-- Opening Marker --
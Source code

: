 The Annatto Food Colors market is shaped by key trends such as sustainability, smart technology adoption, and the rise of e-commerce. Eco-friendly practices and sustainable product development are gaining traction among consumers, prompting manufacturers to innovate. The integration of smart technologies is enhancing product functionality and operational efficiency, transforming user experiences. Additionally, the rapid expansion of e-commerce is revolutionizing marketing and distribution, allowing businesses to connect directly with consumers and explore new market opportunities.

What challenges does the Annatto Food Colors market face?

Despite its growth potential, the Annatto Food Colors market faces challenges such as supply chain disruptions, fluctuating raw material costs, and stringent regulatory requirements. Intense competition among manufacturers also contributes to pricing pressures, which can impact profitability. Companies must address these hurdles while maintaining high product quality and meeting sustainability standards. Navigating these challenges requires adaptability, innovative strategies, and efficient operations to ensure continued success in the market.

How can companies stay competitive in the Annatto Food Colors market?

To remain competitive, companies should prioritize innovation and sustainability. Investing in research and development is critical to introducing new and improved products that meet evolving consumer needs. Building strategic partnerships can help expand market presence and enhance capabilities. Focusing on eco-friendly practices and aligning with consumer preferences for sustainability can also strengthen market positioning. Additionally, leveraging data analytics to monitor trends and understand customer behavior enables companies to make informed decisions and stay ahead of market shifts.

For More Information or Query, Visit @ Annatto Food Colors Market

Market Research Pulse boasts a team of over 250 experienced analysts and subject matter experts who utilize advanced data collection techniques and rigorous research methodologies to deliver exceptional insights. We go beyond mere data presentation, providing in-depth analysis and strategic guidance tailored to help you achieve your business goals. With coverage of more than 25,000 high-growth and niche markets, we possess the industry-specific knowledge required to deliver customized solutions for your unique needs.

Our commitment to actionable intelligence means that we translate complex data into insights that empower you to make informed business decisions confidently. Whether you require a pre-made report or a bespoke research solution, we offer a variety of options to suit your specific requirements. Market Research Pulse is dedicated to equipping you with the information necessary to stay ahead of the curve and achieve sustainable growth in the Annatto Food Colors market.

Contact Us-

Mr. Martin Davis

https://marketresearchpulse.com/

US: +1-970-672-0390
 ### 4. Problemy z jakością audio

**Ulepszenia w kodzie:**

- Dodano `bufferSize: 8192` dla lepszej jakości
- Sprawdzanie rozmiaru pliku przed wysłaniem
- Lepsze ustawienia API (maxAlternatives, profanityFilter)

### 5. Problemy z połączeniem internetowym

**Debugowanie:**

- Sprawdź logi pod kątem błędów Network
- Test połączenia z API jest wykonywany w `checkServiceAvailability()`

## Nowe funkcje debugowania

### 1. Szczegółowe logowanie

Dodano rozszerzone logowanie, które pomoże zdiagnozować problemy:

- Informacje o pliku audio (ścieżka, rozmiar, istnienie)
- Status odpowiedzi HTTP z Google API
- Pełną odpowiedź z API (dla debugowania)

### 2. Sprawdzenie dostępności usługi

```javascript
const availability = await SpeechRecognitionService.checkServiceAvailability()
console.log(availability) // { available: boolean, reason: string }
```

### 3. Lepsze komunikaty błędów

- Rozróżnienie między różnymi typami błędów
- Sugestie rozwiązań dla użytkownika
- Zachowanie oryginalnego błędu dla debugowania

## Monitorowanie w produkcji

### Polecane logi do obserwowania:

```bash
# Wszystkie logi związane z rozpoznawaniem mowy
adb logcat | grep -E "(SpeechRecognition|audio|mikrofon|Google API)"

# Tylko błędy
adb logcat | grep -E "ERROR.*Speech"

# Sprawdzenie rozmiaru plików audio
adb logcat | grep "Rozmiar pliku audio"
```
-- Closing Marker --
> [Exercise requirements]:
Please quote the records above exactly, without skipping a line.

> [Answer for the task]:
Source code

: The Annatto Food Colors market is shaped by key trends such as sustainability, smart technology adoption, and the rise of e-commerce. Eco-friendly practices and sustainable product development are gaining traction among consumers, prompting manufacturers to innovate. The integration of smart technologies is enhancing product functionality and operational efficiency, transforming user experiences. Additionally, the rapid expansion of e-commerce is revolutionizing marketing and distribution, allowing businesses to connect directly with consumers and explore new market opportunities.

What challenges does the Annatto Food Colors market face?

Despite its growth potential, the Annatto Food Colors market faces challenges such as supply chain disruptions, fluctuating raw material costs, and stringent regulatory requirements. Intense competition among manufacturers also contributes to pricing pressures, which can impact profitability. Companies must address these hurdles while maintaining high product quality and meeting sustainability standards. Navigating these challenges requires adaptability, innovative strategies, and efficient operations to ensure continued success in the market.

How can companies stay competitive in the Annatto Food Colors market?

To remain competitive, companies should prioritize innovation and sustainability. Investing in research and development is critical to introducing new and improved products that meet evolving consumer needs. Building strategic partnerships can help expand market presence and enhance capabilities. Focusing on eco-friendly practices and aligning with consumer preferences for sustainability can also strengthen market positioning. Additionally, leveraging data analytics to monitor trends and understand customer behavior enables companies to make informed decisions and stay ahead of market shifts.

For More Information or Query, Visit @ Annatto Food Colors Market

Market Research Pulse boasts a team of over 250 experienced analysts and subject matter experts who utilize advanced data collection techniques and rigorous research methodologies to deliver exceptional insights. We go beyond mere data presentation, providing in-depth analysis and strategic guidance tailored to help you achieve your business goals. With coverage of more than 25,000 high-growth and niche markets, we possess the industry-specific knowledge required to deliver customized solutions for your unique needs.

Our commitment to actionable intelligence means that we translate complex data into insights that empower you to make informed business decisions confidently. Whether you require a pre-made report or a bespoke research solution, we offer a variety of options to suit your specific requirements. Market Research Pulse is dedicated to equipping you with the information necessary to stay ahead of the curve and achieve sustainable growth in the Annatto Food Colors market.

Contact Us-

Mr. Martin Davis

https://marketresearchpulse.com/

US: +1-970-672-0390
 ### 4. Problemy z jakością audio

**Ulepszenia w kodzie:**

- Dodano `bufferSize: 8192` dla lepszej jakości
- Sprawdzanie rozmiaru pliku przed wysłaniem
- Lepsze ustawienia API (maxAlternatives, profanityFilter)

### 5. Problemy z połączeniem internetowym

**Debugowanie:**

- Sprawdź logi pod kątem błędów Network
- Test połączenia z API jest wykonywany w `checkServiceAvailability()`

## Nowe funkcje debugowania

### 1. Szczegółowe logowanie

Dodano rozszerzone logowanie, które pomoże zdiagnozować problemy:

- Informacje o pliku audio (ścieżka, rozmiar, istnienie)
- Status odpowiedzi HTTP z Google API
- Pełną odpowiedź z API (dla debugowania)

### 2. Sprawdzenie dostępności usługi

```javascript
const availability = await SpeechRecognitionService.checkServiceAvailability()
console.log(availability) // { available: boolean, reason: string }
```

### 3. Lepsze komunikaty błędów

- Rozróżnienie między różnymi typami błędów
- Sugestie rozwiązań dla użytkownika
- Zachowanie oryginalnego błędu dla debugowania

## Monitorowanie w produkcji

### Polecane logi do obserwowania:

```bash
# Wszystkie logi związane z rozpoznawaniem mowy
adb logcat | grep -E "(SpeechRecognition|audio|mikrofon|Google API)"

# Tylko błędy
adb logcat | grep -E "ERROR.*Speech"

# Sprawdzenie rozmiaru plików audio
adb logcat | grep "Rozmiar pliku audio"
```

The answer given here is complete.